━━━━━ Supplied data ━━━━━
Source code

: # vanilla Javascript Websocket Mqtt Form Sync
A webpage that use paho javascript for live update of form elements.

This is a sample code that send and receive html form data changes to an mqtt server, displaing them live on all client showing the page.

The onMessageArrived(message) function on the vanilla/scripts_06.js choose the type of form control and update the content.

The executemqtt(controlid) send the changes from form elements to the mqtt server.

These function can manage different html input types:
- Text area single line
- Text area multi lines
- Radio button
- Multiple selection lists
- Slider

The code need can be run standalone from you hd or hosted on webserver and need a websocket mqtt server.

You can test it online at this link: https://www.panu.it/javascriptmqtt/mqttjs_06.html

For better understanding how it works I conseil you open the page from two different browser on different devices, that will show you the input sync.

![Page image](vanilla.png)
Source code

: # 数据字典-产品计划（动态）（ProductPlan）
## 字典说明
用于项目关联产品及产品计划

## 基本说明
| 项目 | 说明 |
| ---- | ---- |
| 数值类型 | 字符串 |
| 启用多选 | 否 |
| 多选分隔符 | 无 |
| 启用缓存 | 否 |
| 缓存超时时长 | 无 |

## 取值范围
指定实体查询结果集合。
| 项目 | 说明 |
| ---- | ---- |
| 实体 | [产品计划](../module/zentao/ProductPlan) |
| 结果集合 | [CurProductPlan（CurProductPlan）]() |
━━━━━
━━━━━ Supplied data ━━━━━
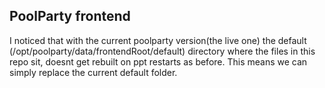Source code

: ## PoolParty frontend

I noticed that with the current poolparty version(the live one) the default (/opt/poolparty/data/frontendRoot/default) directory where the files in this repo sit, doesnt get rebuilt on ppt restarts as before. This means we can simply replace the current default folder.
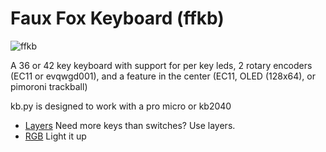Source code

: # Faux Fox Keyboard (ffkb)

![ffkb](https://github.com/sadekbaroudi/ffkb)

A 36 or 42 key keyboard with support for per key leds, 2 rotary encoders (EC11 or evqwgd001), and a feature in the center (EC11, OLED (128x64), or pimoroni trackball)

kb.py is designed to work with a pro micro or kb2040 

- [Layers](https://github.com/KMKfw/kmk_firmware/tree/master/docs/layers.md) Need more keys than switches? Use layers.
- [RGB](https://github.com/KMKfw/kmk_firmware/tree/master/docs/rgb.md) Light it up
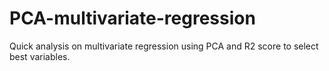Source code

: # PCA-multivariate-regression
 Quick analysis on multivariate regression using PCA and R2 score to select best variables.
━━━━━
• **Work instructions**
Across all the records above, find each line with "area" in it and copy it.

• **Answer to this task**
- Text area single line
- Text area multi lines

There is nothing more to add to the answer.